Cybersecurity: A Growing Concern
With more charities embracing digital platforms, the risk of cyber-attacks is on the rise. A cyber-attack not only exposes sensitive data but also threatens the trust of donors and supporters, which is critical for charities. According to Carl, “Cybersecurity isn’t always a top priority in the charity sector, but it absolutely should be.” To combat cyber threats, charities need to prioritise basic security measures, including:
- Firewall and Encryption: Establishing strong firewall protections and encrypting sensitive data can shield organizations from unauthorised access.
- Regular Training: Employees are the first line of defense. Charities must conduct regular training sessions to help staff identify and avoid phishing schemes and malware.
- Incident Response Plans: An effective incident response plan can save a charity from long-term repercussions by allowing a swift, organized response to data breaches.
Why This Matters for Charities: Cybersecurity isn’t a luxury—it’s a necessity. For charities, every pound spent on preventing a data breach could mean thousands saved in potential losses from fines and donor attrition.

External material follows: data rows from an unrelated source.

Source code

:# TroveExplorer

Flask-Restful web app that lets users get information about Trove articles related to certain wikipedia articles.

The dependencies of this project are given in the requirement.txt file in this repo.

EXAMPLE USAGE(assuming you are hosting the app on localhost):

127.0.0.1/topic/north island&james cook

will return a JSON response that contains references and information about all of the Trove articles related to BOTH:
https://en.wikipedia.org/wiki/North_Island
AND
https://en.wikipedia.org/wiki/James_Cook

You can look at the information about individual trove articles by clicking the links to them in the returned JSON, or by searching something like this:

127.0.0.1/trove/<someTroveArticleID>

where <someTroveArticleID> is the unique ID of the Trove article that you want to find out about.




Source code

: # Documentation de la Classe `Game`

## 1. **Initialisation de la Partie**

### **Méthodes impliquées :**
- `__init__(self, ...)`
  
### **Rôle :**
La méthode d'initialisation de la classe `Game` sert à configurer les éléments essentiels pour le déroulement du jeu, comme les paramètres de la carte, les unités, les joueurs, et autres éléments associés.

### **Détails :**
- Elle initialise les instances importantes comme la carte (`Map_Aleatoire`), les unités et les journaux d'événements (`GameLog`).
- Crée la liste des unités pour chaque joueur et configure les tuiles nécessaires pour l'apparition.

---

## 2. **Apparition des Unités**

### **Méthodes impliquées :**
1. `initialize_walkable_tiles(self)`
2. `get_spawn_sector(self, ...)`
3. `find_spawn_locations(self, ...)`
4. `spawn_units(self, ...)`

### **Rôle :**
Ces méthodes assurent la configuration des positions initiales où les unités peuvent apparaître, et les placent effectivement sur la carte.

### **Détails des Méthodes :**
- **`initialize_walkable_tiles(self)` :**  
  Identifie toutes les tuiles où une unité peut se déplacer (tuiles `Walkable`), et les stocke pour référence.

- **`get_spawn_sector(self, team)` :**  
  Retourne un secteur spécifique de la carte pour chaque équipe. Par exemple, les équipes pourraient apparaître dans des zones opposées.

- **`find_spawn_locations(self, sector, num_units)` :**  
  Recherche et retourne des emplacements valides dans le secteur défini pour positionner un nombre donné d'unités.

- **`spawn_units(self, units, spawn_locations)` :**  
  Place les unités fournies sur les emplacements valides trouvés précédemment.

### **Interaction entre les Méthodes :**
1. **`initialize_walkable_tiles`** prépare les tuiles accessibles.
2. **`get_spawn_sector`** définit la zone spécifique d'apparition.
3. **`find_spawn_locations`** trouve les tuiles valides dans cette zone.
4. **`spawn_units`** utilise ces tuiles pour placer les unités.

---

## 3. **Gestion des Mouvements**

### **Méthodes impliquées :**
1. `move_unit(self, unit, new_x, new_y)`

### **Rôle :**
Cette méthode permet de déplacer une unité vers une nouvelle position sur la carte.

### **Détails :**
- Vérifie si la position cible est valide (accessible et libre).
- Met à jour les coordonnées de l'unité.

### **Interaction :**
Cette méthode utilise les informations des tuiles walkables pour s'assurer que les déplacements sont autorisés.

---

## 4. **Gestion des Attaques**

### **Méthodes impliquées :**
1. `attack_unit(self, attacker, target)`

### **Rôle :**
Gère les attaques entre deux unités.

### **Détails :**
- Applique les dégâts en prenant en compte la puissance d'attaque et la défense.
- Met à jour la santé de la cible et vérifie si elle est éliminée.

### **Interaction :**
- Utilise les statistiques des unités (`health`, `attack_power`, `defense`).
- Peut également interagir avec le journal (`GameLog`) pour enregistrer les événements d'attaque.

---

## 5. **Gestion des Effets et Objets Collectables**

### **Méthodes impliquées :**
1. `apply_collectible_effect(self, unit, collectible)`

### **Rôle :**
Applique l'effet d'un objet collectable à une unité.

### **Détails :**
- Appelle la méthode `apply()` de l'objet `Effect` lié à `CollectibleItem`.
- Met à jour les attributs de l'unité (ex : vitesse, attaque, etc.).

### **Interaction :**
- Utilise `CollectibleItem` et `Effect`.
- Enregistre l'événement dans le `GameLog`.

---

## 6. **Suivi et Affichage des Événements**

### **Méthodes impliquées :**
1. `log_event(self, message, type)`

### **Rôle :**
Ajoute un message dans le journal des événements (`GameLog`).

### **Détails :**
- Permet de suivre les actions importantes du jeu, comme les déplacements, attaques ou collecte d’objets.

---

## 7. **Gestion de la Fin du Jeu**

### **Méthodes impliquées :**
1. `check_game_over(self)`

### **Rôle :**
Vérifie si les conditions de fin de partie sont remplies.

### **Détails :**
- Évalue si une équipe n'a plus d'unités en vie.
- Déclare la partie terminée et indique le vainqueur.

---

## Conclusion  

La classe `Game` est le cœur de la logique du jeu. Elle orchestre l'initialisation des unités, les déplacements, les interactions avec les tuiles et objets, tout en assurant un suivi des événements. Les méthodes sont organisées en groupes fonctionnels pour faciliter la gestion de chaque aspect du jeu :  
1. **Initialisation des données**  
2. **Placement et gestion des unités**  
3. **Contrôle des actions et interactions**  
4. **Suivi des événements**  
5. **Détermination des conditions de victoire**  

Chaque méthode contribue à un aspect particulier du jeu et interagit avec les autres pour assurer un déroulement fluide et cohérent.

Navigating Economic Volatility
Economic fluctuations have been a staple of recent years, and charities are not immune to the impact. Inflation, interest rates, and changing donor behavior all contribute to financial uncertainty. Carl recommends that charities build resilience through several strategies:
- Diversifying Income Streams: Instead of relying solely on grants and donations, charities can explore alternative revenue streams, such as partnerships and social enterprise initiatives.
- Agile Budgeting: Agile budgets that adjust quarterly allow charities to remain flexible, aligning spending with the current economic climate.
- Reserve Funds: Building a financial buffer enables charities to navigate lean periods without compromising their core mission.
Why This Matters for Charities: Economic resilience is crucial to maintaining operational continuity. By planning for financial uncertainty, charities can avoid a reactionary approach and instead take proactive measures to protect their resources..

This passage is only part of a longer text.